• **Rendered images with source text**:
☆ ☆ ☆ ☆
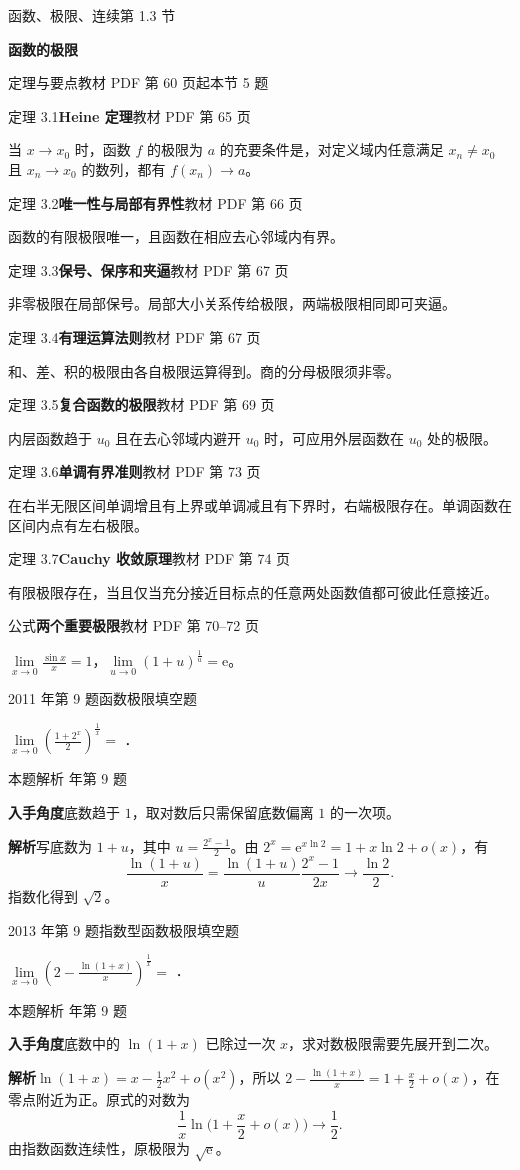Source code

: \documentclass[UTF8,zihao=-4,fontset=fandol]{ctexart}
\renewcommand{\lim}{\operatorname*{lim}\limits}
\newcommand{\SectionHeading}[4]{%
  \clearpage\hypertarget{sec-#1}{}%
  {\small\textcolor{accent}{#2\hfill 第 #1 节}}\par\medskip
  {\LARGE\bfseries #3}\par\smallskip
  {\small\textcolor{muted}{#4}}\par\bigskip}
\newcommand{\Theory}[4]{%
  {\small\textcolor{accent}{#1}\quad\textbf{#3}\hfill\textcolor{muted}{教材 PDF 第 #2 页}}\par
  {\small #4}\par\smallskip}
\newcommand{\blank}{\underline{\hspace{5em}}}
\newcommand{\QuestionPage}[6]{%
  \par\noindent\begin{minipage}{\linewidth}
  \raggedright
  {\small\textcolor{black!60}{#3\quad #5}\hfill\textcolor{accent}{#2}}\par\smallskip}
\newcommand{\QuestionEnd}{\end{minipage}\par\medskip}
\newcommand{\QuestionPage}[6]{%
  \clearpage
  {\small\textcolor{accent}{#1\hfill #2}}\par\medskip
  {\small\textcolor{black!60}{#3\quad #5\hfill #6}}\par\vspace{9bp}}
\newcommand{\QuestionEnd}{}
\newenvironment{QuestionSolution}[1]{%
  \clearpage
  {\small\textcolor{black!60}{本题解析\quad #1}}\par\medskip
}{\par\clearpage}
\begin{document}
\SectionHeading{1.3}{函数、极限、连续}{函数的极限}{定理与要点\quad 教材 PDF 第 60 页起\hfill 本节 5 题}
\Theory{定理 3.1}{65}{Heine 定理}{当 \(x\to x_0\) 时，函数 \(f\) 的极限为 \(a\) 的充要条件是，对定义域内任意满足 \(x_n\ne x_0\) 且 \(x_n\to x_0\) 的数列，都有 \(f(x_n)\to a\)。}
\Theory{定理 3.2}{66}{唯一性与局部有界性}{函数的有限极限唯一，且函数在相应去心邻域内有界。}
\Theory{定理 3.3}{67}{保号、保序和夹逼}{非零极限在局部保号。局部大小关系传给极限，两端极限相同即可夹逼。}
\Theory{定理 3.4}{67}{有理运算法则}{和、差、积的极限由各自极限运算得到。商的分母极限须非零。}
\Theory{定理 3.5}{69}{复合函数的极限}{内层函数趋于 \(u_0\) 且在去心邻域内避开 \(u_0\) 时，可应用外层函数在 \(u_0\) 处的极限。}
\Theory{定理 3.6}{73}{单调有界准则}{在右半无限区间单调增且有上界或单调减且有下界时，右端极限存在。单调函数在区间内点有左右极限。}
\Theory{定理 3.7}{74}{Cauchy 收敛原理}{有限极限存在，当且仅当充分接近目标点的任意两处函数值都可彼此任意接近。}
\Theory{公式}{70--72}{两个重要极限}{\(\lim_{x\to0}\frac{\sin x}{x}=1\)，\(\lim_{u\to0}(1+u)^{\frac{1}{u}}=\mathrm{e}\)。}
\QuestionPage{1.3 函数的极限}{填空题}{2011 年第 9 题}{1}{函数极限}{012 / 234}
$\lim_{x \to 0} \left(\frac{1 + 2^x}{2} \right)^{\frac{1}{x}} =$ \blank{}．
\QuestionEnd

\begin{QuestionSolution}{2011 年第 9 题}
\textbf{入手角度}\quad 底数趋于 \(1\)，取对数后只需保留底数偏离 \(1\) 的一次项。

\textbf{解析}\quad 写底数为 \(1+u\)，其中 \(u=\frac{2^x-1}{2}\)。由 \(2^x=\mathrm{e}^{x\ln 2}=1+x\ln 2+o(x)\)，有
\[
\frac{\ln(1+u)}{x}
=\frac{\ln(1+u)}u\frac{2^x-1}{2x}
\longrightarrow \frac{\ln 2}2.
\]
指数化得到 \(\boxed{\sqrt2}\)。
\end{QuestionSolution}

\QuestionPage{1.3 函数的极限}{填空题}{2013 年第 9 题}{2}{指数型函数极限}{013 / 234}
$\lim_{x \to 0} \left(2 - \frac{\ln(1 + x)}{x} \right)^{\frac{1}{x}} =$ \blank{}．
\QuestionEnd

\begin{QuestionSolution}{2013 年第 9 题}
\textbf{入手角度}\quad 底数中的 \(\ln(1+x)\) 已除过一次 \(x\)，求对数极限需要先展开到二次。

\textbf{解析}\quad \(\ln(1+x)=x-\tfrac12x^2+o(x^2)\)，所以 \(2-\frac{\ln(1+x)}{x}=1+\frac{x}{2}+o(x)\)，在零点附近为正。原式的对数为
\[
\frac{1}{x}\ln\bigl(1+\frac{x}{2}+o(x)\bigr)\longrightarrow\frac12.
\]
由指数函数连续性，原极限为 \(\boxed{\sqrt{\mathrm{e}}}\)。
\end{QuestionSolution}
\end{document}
☆ ☆ ☆ ☆
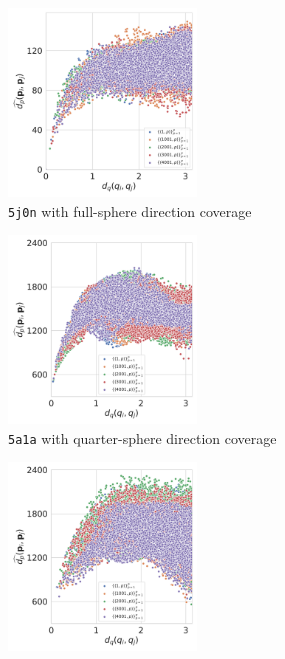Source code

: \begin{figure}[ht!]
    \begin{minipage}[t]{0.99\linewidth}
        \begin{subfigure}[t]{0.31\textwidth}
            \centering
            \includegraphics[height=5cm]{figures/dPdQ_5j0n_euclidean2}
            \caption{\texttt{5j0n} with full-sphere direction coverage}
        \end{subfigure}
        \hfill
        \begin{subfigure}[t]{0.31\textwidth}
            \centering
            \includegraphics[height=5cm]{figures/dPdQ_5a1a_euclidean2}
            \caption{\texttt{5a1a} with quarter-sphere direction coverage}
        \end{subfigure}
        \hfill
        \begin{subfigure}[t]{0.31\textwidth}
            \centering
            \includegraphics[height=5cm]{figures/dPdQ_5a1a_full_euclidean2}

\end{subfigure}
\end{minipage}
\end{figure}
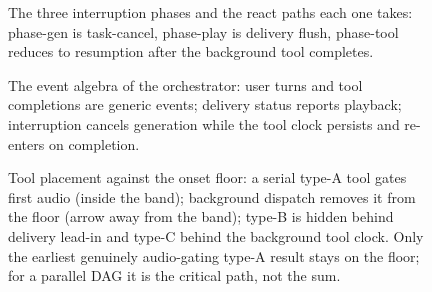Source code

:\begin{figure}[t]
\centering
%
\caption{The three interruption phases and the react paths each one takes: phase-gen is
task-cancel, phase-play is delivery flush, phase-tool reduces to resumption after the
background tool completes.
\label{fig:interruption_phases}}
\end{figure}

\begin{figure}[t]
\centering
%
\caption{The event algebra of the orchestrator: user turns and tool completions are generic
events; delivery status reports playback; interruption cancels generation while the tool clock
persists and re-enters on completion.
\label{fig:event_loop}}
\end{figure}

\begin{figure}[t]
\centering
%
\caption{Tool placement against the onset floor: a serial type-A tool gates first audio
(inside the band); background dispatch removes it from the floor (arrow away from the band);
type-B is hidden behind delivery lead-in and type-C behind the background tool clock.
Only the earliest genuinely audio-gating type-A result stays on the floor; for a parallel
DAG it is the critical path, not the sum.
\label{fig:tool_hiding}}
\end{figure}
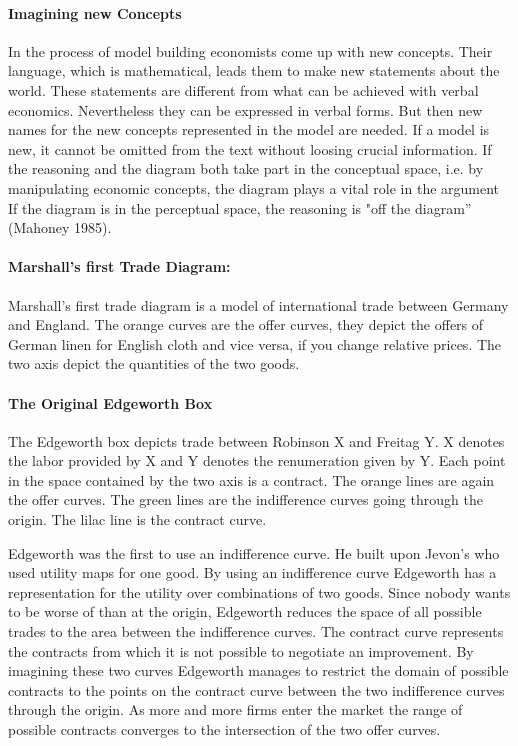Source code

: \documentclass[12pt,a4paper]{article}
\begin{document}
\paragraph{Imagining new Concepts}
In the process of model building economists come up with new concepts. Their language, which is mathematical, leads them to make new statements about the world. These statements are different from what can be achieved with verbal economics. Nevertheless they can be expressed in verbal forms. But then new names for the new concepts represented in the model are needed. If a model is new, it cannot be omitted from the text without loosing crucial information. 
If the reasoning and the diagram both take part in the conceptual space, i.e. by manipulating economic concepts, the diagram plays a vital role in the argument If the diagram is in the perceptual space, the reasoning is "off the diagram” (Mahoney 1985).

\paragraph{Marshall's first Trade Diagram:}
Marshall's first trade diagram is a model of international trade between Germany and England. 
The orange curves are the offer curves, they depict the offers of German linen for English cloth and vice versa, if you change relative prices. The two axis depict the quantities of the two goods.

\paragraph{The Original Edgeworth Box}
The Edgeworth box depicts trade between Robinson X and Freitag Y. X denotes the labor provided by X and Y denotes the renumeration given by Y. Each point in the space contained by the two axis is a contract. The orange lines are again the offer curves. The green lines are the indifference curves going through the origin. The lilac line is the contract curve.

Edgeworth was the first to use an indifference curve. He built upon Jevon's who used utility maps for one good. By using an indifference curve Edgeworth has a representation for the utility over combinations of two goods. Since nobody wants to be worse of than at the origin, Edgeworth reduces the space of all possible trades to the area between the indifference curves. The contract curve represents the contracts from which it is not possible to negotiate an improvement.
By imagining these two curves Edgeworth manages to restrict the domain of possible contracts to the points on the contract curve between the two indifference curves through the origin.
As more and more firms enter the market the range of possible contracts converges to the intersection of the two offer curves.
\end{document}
☆ ☆ ☆ ☆
For each line above that includes "goods", copy the line.

The orange curves are the offer curves, they depict the offers of German linen for English cloth and vice versa, if you change relative prices. The two axis depict the quantities of the two goods.
Edgeworth was the first to use an indifference curve. He built upon Jevon's who used utility maps for one good. By using an indifference curve Edgeworth has a representation for the utility over combinations of two goods. Since nobody wants to be worse of than at the origin, Edgeworth reduces the space of all possible trades to the area between the indifference curves. The contract curve represents the contracts from which it is not possible to negotiate an improvement.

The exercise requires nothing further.